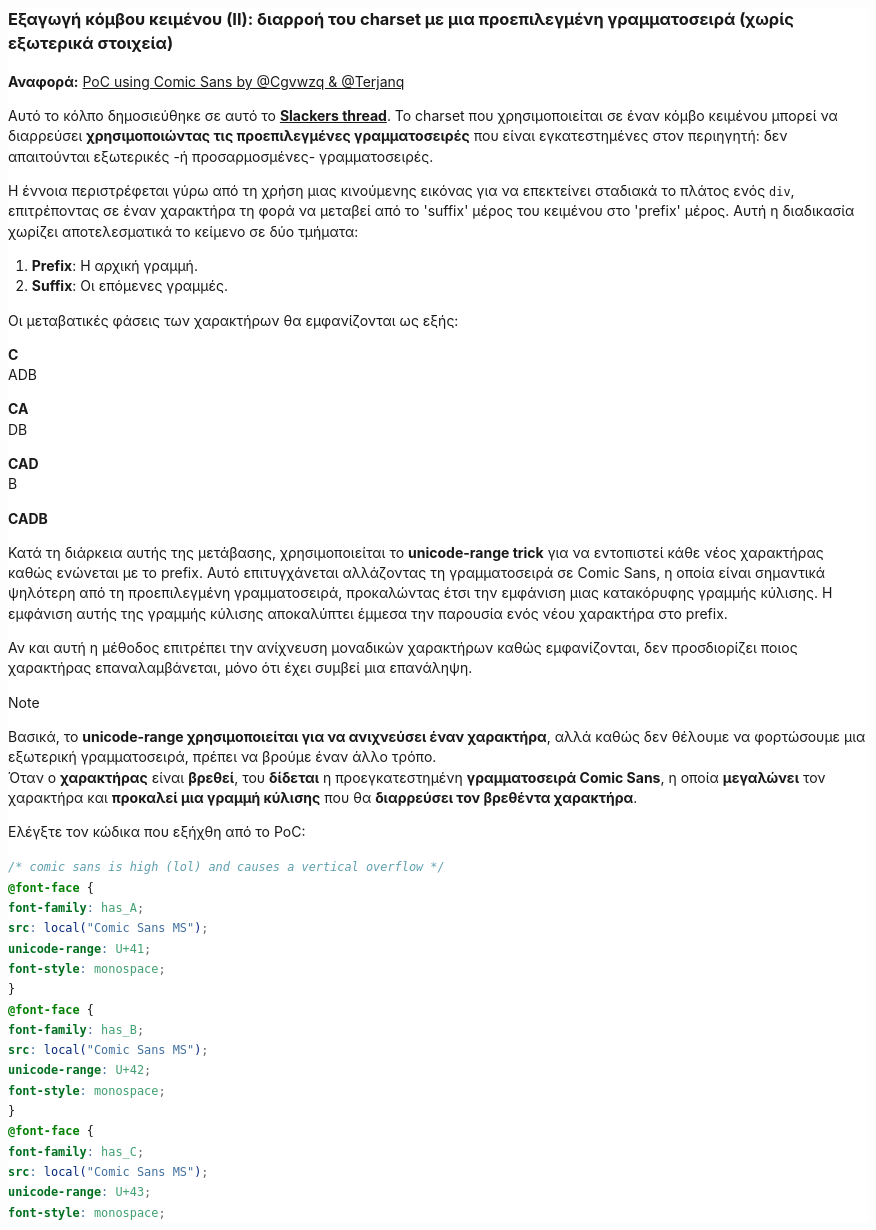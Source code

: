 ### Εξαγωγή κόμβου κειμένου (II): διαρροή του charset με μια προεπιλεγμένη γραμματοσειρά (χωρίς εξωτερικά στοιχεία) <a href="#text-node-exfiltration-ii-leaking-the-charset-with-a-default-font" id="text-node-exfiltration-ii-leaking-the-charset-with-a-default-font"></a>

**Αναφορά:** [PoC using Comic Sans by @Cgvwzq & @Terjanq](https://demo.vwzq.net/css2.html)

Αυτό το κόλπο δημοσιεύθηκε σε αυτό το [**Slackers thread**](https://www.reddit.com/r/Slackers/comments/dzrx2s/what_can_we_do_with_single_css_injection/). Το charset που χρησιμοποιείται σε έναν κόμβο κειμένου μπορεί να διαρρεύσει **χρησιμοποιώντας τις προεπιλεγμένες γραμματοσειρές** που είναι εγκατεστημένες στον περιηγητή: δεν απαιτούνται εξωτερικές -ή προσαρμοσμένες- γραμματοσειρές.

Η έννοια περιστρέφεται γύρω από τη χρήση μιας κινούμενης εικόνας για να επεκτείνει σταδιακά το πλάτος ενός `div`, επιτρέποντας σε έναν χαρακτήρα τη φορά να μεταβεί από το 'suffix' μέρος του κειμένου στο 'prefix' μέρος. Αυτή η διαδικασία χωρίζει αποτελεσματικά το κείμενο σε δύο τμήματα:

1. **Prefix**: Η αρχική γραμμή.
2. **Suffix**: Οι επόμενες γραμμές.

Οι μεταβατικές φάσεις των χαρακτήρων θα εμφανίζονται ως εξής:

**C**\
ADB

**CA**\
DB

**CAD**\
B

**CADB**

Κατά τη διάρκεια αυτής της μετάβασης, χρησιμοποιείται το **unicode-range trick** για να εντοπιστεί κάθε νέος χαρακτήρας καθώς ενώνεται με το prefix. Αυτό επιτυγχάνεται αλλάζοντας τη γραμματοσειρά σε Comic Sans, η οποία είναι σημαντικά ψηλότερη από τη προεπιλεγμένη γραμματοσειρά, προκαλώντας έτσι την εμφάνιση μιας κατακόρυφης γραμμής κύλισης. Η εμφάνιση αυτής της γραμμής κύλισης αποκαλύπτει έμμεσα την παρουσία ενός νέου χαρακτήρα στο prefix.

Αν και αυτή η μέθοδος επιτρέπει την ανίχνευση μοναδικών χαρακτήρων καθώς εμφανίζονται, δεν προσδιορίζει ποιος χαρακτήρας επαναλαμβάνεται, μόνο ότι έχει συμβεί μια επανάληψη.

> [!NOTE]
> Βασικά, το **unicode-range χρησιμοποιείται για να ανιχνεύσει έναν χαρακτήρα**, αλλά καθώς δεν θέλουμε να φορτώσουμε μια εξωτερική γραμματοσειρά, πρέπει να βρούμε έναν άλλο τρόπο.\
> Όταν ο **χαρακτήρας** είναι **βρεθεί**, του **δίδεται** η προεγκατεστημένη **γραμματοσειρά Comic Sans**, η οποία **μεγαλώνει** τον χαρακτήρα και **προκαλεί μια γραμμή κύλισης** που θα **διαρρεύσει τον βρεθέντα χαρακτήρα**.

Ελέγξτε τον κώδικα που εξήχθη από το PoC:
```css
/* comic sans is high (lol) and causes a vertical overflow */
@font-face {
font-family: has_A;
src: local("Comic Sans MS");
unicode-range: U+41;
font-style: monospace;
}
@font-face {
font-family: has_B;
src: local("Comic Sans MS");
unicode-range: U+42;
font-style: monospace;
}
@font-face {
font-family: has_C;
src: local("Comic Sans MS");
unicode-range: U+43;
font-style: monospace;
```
--
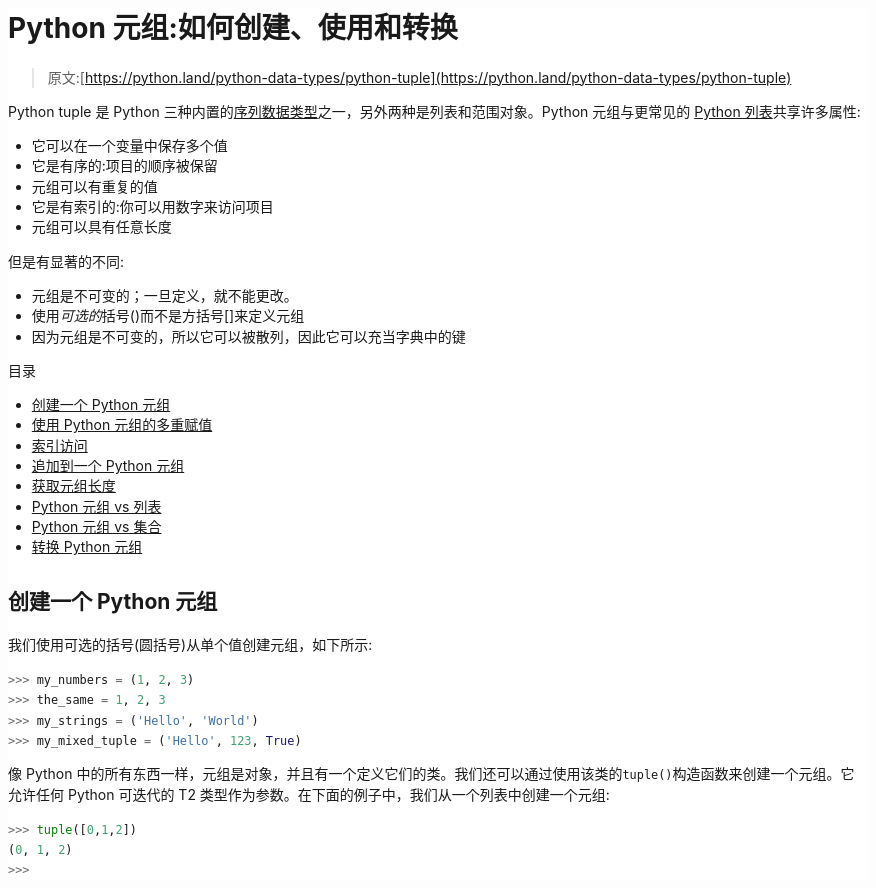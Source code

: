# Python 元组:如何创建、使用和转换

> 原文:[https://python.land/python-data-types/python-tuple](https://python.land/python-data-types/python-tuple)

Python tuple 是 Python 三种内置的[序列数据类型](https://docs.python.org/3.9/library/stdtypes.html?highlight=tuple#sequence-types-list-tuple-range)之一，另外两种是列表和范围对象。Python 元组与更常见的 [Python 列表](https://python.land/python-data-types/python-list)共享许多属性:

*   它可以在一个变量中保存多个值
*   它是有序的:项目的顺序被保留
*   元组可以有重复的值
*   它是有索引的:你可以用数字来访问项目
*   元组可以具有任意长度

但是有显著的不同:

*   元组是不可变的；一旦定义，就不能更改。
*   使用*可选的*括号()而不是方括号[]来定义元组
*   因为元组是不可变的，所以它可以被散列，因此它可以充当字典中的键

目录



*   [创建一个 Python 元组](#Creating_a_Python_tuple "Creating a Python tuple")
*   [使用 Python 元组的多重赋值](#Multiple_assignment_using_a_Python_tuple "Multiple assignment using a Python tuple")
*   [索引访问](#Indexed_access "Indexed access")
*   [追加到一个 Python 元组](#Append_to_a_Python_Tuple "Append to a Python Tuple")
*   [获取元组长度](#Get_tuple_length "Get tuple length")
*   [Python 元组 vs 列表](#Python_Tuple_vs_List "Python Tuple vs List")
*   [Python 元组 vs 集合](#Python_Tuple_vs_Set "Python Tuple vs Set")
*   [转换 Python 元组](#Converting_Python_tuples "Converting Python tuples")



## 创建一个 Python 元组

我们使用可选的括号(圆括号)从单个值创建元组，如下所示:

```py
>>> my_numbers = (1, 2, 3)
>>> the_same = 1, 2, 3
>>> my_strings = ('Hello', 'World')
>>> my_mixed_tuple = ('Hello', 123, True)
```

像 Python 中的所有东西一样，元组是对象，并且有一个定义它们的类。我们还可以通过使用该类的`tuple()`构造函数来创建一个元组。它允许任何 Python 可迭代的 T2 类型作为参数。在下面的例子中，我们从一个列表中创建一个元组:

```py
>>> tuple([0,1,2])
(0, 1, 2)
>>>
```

Required work: Reproduce each line of the material that mentions "data".

Response for this exercise:
> 原文:[https://python.land/python-data-types/python-tuple](https://python.land/python-data-types/python-tuple)
Python tuple 是 Python 三种内置的[序列数据类型](https://docs.python.org/3.9/library/stdtypes.html?highlight=tuple#sequence-types-list-tuple-range)之一，另外两种是列表和范围对象。Python 元组与更常见的 [Python 列表](https://python.land/python-data-types/python-list)共享许多属性:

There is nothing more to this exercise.